South Korea's incoming president Park Geun-hye may be saddled with an economy that underperforms for a prolonged period, increasing the allure of stimulus spending that could undermine the nation's fiscal strength.
Growth might stay below potential for a "considerable time", the Bank of Korea said yesterday after officials voted to keep interest rates on hold. Policymakers are concerned about the need to regain momentum after last year's 2 per cent expansion, the weakest since 2009. Governor Kim Choong-soo sees a potential rate of 3.8 per cent.
The yen's slide against the won, which has gained about 23 per cent against the yen in the past six months, is adding to challenges for Park by aiding the Japanese rivals of Korean companies such as Hyundai and Samsung. Deutsche Bank said Park, who takes office on February 25 after campaigning on pledges to boost welfare spending, may announce a 10 trillion won (HK$69.7 billion) extra budget in March.
"Fiscal stimulus is like a shot in the arm, but when growth is slowing in a protracted fashion, then that really doesn't help," said Erik Lueth, a Hong Kong-based economist at Royal Bank of Scotland. Leuth said the government needed to boost productivity in the services industry, aid small businesses and increase female participation in the labour force.
Standard & Poor's, Moody's and Fitch boosted South Korea's debt rating last year, with all three citing strong fiscal fundamentals and room to respond to external shocks.
Asia's fourth-biggest economy grew an average 4.3 per cent over the five years through 2007, before a US housing market crash triggered a global recession.
In the fourth quarter of last year, gross domestic product expanded 1.5 per cent from a year earlier, less than the forecasts of 1.8 per cent.

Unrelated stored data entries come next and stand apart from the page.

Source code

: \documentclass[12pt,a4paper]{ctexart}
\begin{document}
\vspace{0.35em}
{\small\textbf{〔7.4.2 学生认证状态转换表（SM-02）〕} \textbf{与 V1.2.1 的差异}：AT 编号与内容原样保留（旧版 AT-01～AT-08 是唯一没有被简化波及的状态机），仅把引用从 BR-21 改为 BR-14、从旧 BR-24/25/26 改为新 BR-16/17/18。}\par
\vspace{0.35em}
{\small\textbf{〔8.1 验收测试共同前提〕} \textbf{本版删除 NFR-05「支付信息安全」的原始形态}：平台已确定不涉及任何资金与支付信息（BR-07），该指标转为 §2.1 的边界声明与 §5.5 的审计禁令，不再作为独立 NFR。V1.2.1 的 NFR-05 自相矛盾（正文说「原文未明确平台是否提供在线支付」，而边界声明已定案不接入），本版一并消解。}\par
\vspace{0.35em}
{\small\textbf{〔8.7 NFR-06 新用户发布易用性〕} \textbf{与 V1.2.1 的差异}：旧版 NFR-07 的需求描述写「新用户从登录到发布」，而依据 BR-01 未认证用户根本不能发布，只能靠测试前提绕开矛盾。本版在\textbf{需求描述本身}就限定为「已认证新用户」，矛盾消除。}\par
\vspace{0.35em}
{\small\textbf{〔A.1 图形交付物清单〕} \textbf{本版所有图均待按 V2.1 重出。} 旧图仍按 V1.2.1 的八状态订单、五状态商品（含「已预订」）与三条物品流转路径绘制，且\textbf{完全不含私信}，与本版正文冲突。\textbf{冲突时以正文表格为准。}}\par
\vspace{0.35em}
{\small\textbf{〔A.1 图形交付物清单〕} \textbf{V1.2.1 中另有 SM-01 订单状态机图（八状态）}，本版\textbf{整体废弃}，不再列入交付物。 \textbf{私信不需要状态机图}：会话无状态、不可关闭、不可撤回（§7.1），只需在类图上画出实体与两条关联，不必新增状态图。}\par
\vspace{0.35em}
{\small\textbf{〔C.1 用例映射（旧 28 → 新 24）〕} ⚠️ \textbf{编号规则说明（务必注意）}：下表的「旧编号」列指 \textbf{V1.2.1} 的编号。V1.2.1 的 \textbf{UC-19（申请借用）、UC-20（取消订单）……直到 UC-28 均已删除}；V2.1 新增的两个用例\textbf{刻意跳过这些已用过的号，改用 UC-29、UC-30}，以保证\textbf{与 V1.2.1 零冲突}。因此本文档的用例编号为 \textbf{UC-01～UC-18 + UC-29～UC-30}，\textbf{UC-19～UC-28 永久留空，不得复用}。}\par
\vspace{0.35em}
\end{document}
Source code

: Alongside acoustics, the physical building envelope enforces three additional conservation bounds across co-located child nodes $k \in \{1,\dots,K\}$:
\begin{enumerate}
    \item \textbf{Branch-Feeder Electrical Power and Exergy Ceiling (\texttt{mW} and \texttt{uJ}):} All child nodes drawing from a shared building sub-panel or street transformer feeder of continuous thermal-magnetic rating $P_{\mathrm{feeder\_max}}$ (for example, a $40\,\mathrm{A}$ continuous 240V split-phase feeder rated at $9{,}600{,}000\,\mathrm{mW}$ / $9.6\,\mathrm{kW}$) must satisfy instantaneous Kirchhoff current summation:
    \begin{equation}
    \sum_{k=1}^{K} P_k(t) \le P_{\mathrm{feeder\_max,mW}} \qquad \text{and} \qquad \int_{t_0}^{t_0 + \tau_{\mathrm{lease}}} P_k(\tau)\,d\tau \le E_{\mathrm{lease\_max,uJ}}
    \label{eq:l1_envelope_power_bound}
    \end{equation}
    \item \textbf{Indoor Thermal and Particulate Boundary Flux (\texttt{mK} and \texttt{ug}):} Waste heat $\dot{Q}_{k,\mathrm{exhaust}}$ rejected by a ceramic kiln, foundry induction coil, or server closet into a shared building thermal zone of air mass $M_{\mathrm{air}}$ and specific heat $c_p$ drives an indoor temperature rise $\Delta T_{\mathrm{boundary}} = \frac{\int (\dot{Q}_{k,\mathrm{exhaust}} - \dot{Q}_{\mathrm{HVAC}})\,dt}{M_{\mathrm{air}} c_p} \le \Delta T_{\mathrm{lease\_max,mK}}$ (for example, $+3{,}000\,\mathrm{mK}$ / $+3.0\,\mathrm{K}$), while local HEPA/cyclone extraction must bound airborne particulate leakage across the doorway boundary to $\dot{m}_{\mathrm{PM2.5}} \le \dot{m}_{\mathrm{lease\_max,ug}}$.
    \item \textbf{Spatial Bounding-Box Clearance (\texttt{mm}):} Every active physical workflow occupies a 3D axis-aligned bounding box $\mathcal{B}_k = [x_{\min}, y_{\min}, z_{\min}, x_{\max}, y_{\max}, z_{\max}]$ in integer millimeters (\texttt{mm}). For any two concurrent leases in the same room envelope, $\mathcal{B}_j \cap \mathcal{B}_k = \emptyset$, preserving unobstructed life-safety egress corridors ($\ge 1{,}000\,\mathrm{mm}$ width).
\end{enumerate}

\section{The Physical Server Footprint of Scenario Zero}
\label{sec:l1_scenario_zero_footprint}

"If growth stays low for long, it's difficult, or even impossible, for it to return to its potential," Kim, the central bank governor, said last month.
The Bank of Korea said yesterday that growth remains at "a weak level" after declines in consumption, and the pace of the country's expansion will be capped by a slow global recovery.
Simultaneously, the domestic economy is showing signs of gradual improvement, according to the central bank. Frontloading of government spending in the first half of the year may help to support growth.
South Korea is among nations to voice concern about Japan's economic policies as Japanese Prime Minister Shinzo Abe drives down his nation's currency as part of a campaign to revive growth and end deflation.
Exchange rates will top the agenda for Group of 20 finance ministers and central bankers as they commence two days of talks in Moscow today.